ISLAMABAD – Pakistan’s much-needed $7 billion bailout package has not been included in the International Monetary Fund’s (IMF) Executive Board meeting agenda until September 13.
It means there is more delay in approval of the loan package as the South Asian country is striving to fulfill the conditions of the global lender.
The IMF Executive Board has released the calendar for additional meetings scheduled for September 9 and 13.
The international financial institution will discuss Bhutan’s case in September 9 meeting while the Norway’s case would be discussed on September.
In July, International Monetary Fund and Pakistan have reached a staff-level agreement on a 37-month Extended Fund Facility Arrangement (EFF) of about $7 billion. This agreement is subject to approval by the IMF’s Executive Board.
According to the international lender, the new program aims to support Pakistani authorities’ efforts to cement macroeconomic stability and create conditions for a stronger, more inclusive, and resilient growth.

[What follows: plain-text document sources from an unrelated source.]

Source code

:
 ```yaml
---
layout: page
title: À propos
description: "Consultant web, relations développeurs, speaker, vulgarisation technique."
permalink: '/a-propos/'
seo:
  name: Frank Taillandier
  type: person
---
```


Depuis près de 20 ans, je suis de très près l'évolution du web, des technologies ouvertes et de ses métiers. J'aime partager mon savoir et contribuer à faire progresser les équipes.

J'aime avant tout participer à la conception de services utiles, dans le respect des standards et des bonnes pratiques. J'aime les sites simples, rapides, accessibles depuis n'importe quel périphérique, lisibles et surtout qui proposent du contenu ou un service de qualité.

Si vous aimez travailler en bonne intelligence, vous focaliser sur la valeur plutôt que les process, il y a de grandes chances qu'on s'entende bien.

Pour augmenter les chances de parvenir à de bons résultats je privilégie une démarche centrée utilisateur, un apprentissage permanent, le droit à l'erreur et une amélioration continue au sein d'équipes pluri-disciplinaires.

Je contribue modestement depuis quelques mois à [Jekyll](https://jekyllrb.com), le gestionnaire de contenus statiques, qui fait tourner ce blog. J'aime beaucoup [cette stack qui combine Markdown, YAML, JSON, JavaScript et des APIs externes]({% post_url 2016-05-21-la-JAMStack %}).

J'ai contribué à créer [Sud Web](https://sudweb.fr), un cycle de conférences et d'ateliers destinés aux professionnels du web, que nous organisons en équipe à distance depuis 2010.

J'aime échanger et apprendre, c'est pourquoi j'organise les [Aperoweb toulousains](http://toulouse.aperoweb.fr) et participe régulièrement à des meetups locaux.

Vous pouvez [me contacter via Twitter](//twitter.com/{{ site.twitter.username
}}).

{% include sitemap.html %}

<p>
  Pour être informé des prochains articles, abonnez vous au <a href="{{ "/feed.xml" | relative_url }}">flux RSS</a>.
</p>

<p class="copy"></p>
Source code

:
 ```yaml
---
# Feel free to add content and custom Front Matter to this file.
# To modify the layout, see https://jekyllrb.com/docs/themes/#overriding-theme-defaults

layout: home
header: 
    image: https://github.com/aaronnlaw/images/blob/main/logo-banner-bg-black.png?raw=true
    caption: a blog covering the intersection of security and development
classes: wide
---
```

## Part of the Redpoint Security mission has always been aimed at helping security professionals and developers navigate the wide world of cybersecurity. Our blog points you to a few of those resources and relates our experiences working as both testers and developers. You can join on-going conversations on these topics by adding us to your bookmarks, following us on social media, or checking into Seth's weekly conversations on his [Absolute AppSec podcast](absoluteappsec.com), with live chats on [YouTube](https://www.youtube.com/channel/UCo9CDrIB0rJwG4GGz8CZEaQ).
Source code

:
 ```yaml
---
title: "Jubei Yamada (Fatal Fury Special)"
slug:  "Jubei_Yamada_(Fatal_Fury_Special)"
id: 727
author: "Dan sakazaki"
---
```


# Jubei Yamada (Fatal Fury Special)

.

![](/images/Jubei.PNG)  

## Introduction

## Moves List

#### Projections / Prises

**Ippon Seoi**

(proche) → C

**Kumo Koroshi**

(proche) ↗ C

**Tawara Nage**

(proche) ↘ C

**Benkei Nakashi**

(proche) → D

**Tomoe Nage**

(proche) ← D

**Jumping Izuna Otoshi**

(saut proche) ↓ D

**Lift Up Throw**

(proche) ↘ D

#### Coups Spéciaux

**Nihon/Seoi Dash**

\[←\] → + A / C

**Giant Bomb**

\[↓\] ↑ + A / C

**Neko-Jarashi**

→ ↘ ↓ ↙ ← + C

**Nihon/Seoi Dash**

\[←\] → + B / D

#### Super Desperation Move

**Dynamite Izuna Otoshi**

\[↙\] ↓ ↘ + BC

This includes steps to strengthen fiscal and monetary policy and reforms to broaden the tax base, improve State Owned Enterprises’ (SOE) management, strengthen competition, secure a level playing field for investment, enhance human capital, and scale up social protection through increased generosity and coverage in the Benazir Income Support Program (BISP).
The IMF further emphasized that continued strong financial support from Pakistan’s development and bilateral partners would be critical for the program to achieve its objectives.